Sometimes ever wonder if your relationship is going to make it? Ever wonder what will help end the fighting? Before you give up, consider these ideas about fighting.
- Couples who stay together and couples who separate fight as often as each other
- We fight because we are different and we care about those differences
- Its not that you fight, its how you fight that matters: making it easier for your partner to hear your concerns and responding in such a way as to move towards resolution
How not to fight
Fair or Constructive Fighting
Criticism – this is where you attack your partner, use words like ‘never’ and ‘always’ and includes accusations, starts with ‘you…’ and focuses on your partner’s character beyond the specific issue or incident
Complain – focus on your experience: ‘I feel ______ when you ________’ Remember your partner is not out to hurt you intentionally.
Requests – ask for what you need knowing your partner will do what they can to help and may not be able to meet all your needs.
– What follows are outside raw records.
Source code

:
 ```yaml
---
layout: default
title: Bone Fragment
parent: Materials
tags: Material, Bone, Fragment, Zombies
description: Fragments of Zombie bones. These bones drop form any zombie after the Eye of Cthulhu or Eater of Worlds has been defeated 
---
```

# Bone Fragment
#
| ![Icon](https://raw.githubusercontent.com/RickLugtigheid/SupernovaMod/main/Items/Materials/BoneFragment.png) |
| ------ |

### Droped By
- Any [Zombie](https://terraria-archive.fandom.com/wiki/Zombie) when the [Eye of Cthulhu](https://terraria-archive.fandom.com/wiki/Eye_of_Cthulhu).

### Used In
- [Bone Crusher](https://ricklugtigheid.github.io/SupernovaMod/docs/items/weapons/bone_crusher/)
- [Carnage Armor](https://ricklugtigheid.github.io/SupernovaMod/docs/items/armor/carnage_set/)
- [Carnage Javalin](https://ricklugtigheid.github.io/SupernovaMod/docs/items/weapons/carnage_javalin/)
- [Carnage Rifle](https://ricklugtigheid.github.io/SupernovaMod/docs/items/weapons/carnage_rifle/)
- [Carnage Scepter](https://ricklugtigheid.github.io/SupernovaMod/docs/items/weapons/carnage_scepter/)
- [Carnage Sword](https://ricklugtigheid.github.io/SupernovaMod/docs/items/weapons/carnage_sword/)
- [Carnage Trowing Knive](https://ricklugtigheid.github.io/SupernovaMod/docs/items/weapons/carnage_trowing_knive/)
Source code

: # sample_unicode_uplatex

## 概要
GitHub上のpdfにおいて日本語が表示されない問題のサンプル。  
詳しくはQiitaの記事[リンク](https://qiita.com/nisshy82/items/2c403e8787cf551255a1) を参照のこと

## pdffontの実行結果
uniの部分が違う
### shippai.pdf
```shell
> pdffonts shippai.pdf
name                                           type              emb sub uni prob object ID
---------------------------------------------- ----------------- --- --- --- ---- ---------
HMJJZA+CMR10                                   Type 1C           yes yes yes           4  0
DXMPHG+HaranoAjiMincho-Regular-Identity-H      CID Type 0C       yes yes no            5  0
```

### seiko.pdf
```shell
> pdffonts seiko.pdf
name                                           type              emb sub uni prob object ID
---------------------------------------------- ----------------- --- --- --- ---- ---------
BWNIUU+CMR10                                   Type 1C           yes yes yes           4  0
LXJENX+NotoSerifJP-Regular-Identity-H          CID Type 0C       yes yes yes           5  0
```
Defensiveness – this is when you feel attacked and focus more on defending yourself than on dealing with the issue at hand. Can lead to counter attacks.
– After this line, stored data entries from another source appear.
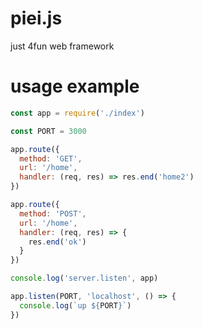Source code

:# piei.js
just 4fun web framework

# usage example
```js
const app = require('./index')

const PORT = 3000

app.route({
  method: 'GET',
  url: '/home',
  handler: (req, res) => res.end('home2')
})

app.route({
  method: 'POST',
  url: '/home',
  handler: (req, res) => {
    res.end('ok')
  }
})

console.log('server.listen', app)

app.listen(PORT, 'localhost', () => {
  console.log(`up ${PORT}`)
})
```
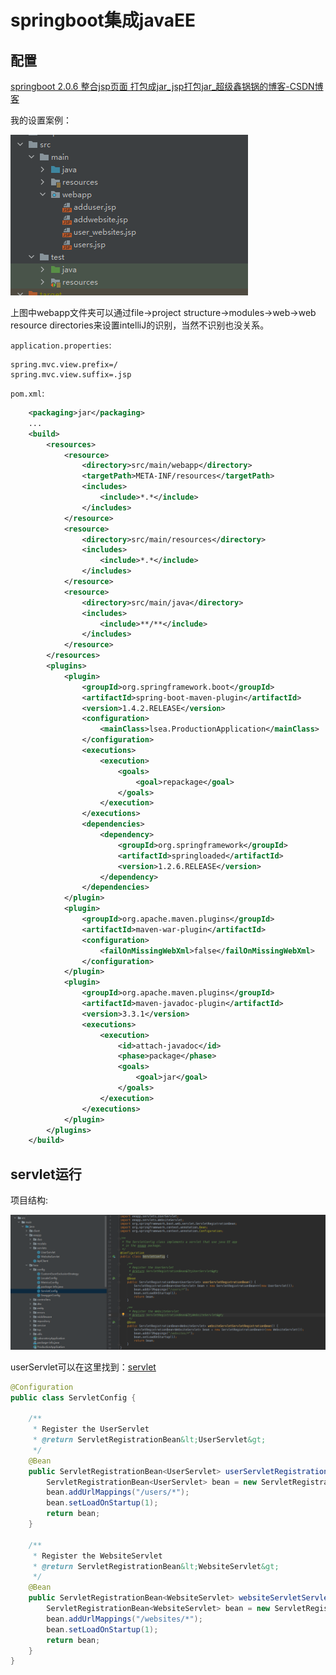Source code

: # springboot集成javaEE

## 配置
[springboot 2.0.6 整合jsp页面 打包成jar_jsp打包jar_超级鑫锅锅的博客-CSDN博客](https://blog.csdn.net/qq_32884009/article/details/90575261)

我的设置案例：

![](_attachments/old/2023-06-17-02-13-40.png)

上图中webapp文件夹可以通过file->project structure->modules->web->web resource directories来设置intelliJ的识别，当然不识别也没关系。

`application.properties`:
```properties
spring.mvc.view.prefix=/
spring.mvc.view.suffix=.jsp
```

`pom.xml`:
```xml
	<packaging>jar</packaging>
	...
	<build>
		<resources>
			<resource>
				<directory>src/main/webapp</directory>
				<targetPath>META-INF/resources</targetPath>
				<includes>
					<include>*.*</include>
				</includes>
			</resource>
			<resource>
				<directory>src/main/resources</directory>
				<includes>
					<include>*.*</include>
				</includes>
			</resource>
			<resource>
				<directory>src/main/java</directory>
				<includes>
					<include>**/**</include>
				</includes>
			</resource>
		</resources>
		<plugins>
			<plugin>
				<groupId>org.springframework.boot</groupId>
				<artifactId>spring-boot-maven-plugin</artifactId>
				<version>1.4.2.RELEASE</version>
				<configuration>
					<mainClass>lsea.ProductionApplication</mainClass>
				</configuration>
				<executions>
					<execution>
						<goals>
							<goal>repackage</goal>
						</goals>
					</execution>
				</executions>
				<dependencies>
					<dependency>
						<groupId>org.springframework</groupId>
						<artifactId>springloaded</artifactId>
						<version>1.2.6.RELEASE</version>
					</dependency>
				</dependencies>
			</plugin>
			<plugin>
				<groupId>org.apache.maven.plugins</groupId>
				<artifactId>maven-war-plugin</artifactId>
				<configuration>
					<failOnMissingWebXml>false</failOnMissingWebXml>
				</configuration>
			</plugin>
			<plugin>
				<groupId>org.apache.maven.plugins</groupId>
				<artifactId>maven-javadoc-plugin</artifactId>
				<version>3.3.1</version>
				<executions>
					<execution>
						<id>attach-javadoc</id>
						<phase>package</phase>
						<goals>
							<goal>jar</goal>
						</goals>
					</execution>
				</executions>
			</plugin>
		</plugins>
	</build>
```

## servlet运行

项目结构:

![](_attachments/old/2023-06-17-02-17-02.png)

userServlet可以在这里找到：[servlet](../JavaEE/Servlet.md)

```java
@Configuration
public class ServletConfig {

    /**
     * Register the UserServlet
     * @return ServletRegistrationBean&lt;UserServlet&gt;
     */
    @Bean
    public ServletRegistrationBean<UserServlet> userServletRegistrationBean() {
        ServletRegistrationBean<UserServlet> bean = new ServletRegistrationBean<>(new UserServlet());
        bean.addUrlMappings("/users/*");
        bean.setLoadOnStartup(1);
        return bean;
    }

    /**
     * Register the WebsiteServlet
     * @return ServletRegistrationBean&lt;WebsiteServlet&gt;
     */
    @Bean
    public ServletRegistrationBean<WebsiteServlet> websiteServletServletRegistrationBean() {
        ServletRegistrationBean<WebsiteServlet> bean = new ServletRegistrationBean<>(new WebsiteServlet());
        bean.addUrlMappings("/websites/*");
        bean.setLoadOnStartup(1);
        return bean;
    }
}
```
Take some responsibility– find something in what your partner says that you can agree with and own it.
Deal with the issues – there is always an issue – address it, apologize, humor, make it up to your partner, forgiveness.
Stonewalling – you have shut down and are not emotionally available to work things out. Your partner does not know when the walls are coming down or what it will take to bring them down. They give up.
Take a break – ask your partner for some time to cool off when you are overwhelmed.
Self soothe – calm yourself down and don’t focus on building up your argument.
Re-engage – whoever took he break needs to bring up the topic again.
Contempt – the worst of the horsemen. You are taking your partner for granted and being mean about it: name-calling, put downs, intense and persistent sarcasm, violence, abuse. You are now treating each other as enemies or frenemies.
Develop a culture of pride and praise for what you have and for what is working – this is the most powerful antidote and creates a positive environment for fighting when it happens. This does not mean ignore the problems, it means to be intentional on focusing on what is working and saying something by way of compliments, appreciation, celebration in relative proportion – usually the bigger percentage of your relationship.
Adapted from Dr. John Gottman’s Four Horsemen of the Apocalypse of Marriage and Antidotes. Consider marriage counselling or couples counselling to build on these skills and learn how to fight fair.